Copy every line from the records that holds the word "memory".

=-=-=

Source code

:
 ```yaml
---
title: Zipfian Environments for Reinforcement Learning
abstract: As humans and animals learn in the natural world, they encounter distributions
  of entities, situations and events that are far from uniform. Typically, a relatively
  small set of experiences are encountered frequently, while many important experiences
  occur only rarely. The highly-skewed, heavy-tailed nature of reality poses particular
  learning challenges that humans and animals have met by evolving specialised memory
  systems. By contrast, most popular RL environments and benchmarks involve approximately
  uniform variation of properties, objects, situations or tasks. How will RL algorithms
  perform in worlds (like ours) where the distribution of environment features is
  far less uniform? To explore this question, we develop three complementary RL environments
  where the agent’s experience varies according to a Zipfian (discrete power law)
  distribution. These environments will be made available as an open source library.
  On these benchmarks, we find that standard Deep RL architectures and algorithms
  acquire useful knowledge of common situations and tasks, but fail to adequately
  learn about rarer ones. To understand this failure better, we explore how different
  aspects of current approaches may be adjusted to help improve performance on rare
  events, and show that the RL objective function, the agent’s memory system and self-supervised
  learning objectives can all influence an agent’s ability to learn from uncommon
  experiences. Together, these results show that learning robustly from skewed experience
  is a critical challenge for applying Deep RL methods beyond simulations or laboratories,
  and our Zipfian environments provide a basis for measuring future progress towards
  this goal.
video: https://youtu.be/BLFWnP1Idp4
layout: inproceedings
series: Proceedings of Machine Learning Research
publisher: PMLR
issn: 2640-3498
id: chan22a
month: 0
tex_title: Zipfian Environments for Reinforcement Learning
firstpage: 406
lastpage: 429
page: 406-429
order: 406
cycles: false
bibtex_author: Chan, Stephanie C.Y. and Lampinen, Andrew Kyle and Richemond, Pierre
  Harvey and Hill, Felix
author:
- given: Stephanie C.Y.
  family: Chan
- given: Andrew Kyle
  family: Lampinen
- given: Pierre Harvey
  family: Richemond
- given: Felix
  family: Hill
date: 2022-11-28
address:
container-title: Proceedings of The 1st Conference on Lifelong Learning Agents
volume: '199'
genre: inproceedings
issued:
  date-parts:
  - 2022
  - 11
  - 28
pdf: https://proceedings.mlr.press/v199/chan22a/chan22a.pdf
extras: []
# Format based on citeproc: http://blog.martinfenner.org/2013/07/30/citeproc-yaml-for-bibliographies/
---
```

=-=-=

→ **Reply**:
  learning challenges that humans and animals have met by evolving specialised memory
  events, and show that the RL objective function, the agent’s memory system and self-supervised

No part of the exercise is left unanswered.